Como sempre, este turbilhão criativo que ela aciona na tela é uma construção a quatro mãos, com roteiro assinado por ela e seu habitual parceiro, o ex-marido Jean-Pierre Bacri. Eles mesmo atuam neste universo pautado por um bocado de hipocrisia, liderado por um decadente apresentador de TV, Castro (Bacri), sua produtora, Nathalie (Léa Drucker) e a irmã dela, ex-mulher dele, Hélène (Jaoui).
 
A ocasião que conduz o filme é uma grande festa, numa linda propriedade rural perto de Paris, onde a produtora Nathalie recebe convidados famosos. Enquanto isso, ela mantém nervosas negociações ao telefone com os donos da emissora de TV, que querem demitir Castro, entendendo que o prazo de validade dele já passou. Os novos tempos indicam que o reinado agora é das celebridades vazias da internet, como um dos convidados da festa, Biggistar (Mister V), o famoso quem, jovem que não é artista nem nada mas garante milhões de visualizações e seguidores na rede ninguém sabe exatamente porquê.
 
Castro, por sua vez, não é muito melhor como produtor de conteúdo. Mantém-se no ar à custa de entrevistas sensacionalistas em que procura arrancar detalhes íntimos de seus convidados para satisfazer a curiosidade mórbida de seu público, formado por donas-de-casa, ao que se sabe.
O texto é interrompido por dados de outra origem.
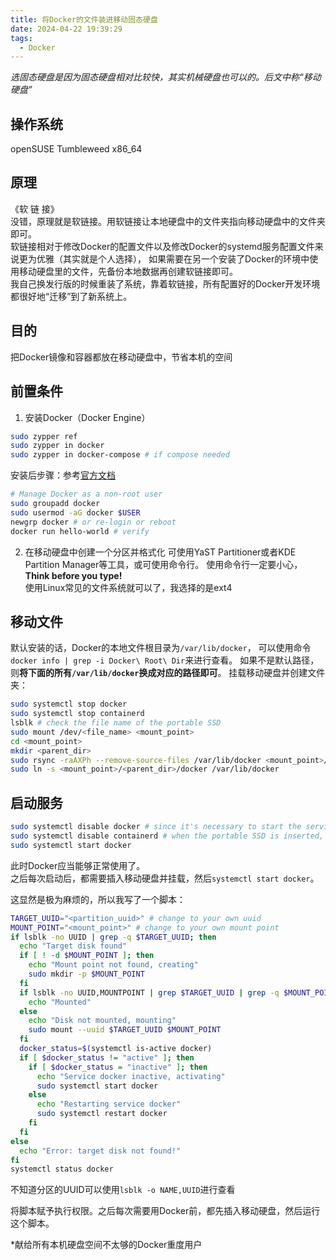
 ```yaml
---
title: 将Docker的文件装进移动固态硬盘
date: 2024-04-22 19:39:29
tags:
  - Docker
---
```


*选固态硬盘是因为固态硬盘相对比较快，其实机械硬盘也可以的。后文中称“移动硬盘”*

## 操作系统
openSUSE Tumbleweed x86_64

## 原理
《软 链 接》  
没错，原理就是软链接。用软链接让本地硬盘中的文件夹指向移动硬盘中的文件夹即可。  
软链接相对于修改Docker的配置文件以及修改Docker的systemd服务配置文件来说更为优雅（其实就是个人选择），
如果需要在另一个安装了Docker的环境中使用移动硬盘里的文件，先备份本地数据再创建软链接即可。  
我自己换发行版的时候重装了系统，靠着软链接，所有配置好的Docker开发环境都很好地“迁移”到了新系统上。

## 目的
把Docker镜像和容器都放在移动硬盘中，节省本机的空间

<!-- more -->

## 前置条件
1. 安装Docker（Docker Engine）
```bash
sudo zypper ref
sudo zypper in docker
sudo zypper in docker-compose # if compose needed
```
安装后步骤：参考[官方文档](https://docs.docker.com/engine/install/linux-postinstall/)
```bash
# Manage Docker as a non-root user
sudo groupadd docker
sudo usermod -aG docker $USER
newgrp docker # or re-login or reboot
docker run hello-world # verify
```
2. 在移动硬盘中创建一个分区并格式化
可使用YaST Partitioner或者KDE Partition Manager等工具，或可使用命令行。
使用命令行一定要小心，**Think before you type!**  
使用Linux常见的文件系统就可以了，我选择的是ext4

## 移动文件
默认安装的话，Docker的本地文件根目录为`/var/lib/docker`，
可以使用命令`docker info | grep -i Docker\ Root\ Dir`来进行查看。
如果不是默认路径，则**将下面的所有`/var/lib/docker`换成对应的路径即可**。
挂载移动硬盘并创建文件夹：
```bash
sudo systemctl stop docker
sudo systemctl stop containerd
lsblk # check the file name of the portable SSD
sudo mount /dev/<file_name> <mount_point>
cd <mount_point>
mkdir <parent_dir>
sudo rsync -raAXPh --remove-source-files /var/lib/docker <mount_point>/<parent_dir>
sudo ln -s <mount_point>/<parent_dir>/docker /var/lib/docker
```

## 启动服务
```bash
sudo systemctl disable docker # since it's necessary to start the services manually...
sudo systemctl disable containerd # when the portable SSD is inserted, so disable them first
sudo systemctl start docker
```
此时Docker应当能够正常使用了。  
之后每次启动后，都需要插入移动硬盘并挂载，然后`systemctl start docker`。

这显然是极为麻烦的，所以我写了一个脚本：
```bash
TARGET_UUID="<partition_uuid>" # change to your own uuid
MOUNT_POINT="<mount_point>" # change to your own mount point
if lsblk -no UUID | grep -q $TARGET_UUID; then
  echo "Target disk found"
  if [ ! -d $MOUNT_POINT ]; then
    echo "Mount point not found, creating"
    sudo mkdir -p $MOUNT_POINT
  fi
  if lsblk -no UUID,MOUNTPOINT | grep $TARGET_UUID | grep -q $MOUNT_POINT; then
    echo "Mounted"
  else
    echo "Disk not mounted, mounting"
    sudo mount --uuid $TARGET_UUID $MOUNT_POINT
  fi
  docker_status=$(systemctl is-active docker)
  if [ $docker_status != "active" ]; then
    if [ $docker_status = "inactive" ]; then
      echo "Service docker inactive, activating"
      sudo systemctl start docker
    else
      echo "Restarting service docker"
      sudo systemctl restart docker
    fi
  fi
else
  echo "Error: target disk not found!"
fi
systemctl status docker
```
不知道分区的UUID可以使用`lsblk -o NAME,UUID`进行查看

将脚本赋予执行权限。之后每次需要用Docker前，都先插入移动硬盘，然后运行这个脚本。

\*献给所有本机硬盘空间不太够的Docker重度用户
Ele faz o tipo desiludido – que cai tão bem a Bacri -, descarregando seu niilismo em tudo e todos, como seu motorista, Manu (Kévin Azaïs), além das cenas de ciúme com a atual mulher, a bela atriz Vanessa (Héléna Noguerra).
 
Jaoui interpreta Héléne, uma mulher engajada em causas, no momento, a coleta de assinaturas em prol de uma refugiada afegã ameaçada de deportação. Ela e Bacri formam estes dois opostos, um total descrente de tudo que usa o seu ceticismo para fazer o que bem entende, sem prender-se a crenças ou pruridos éticos, ela, uma idealista com seus sonhos e defeitos, mas afinal interessada em alguma coisa além do próprio umbigo.
 
Nem por isso a diretora e roteirista romantiza demais o próprio papel, expondo sua personagem a questionamentos e alguns ridículos que fazem rir. Jaoui nunca perde de vista a comédia humana, o grande caos que é o mundo, tornando a festa central uma espécie de amostra do mundo contemporâneo, em que convivem Guy (Grégoire Oestermann), um agricultor biológico; o vizinho de Nathalie, um camponês enfezado com o barulho da festa (Michel Masiero); a filha do ex-casal Héléne/Castro, Nina (Nina Meurisse), que expõe características dos pais num novo livro; a garçonete ávida por fotografar celebridades (Sarah Suco); e o novo namorado da produtora, o russo Pavel (Miglen Mirtchev), incapaz de pronunciar uma frase correta em francês.
 
O forte de um filme como este está nesta composição de personagens, que refletem tantos aspectos dos tempos atuais sob uma luz zombeteira, como dizendo: “Meu Deus, como nós, seres humanos, somos ridículos em nossas hipocrisias e aparências. Por que nos levamos tão a sério?”. Salva-se alguma coisa? Quem sabe? Afinal, ainda existe o amor.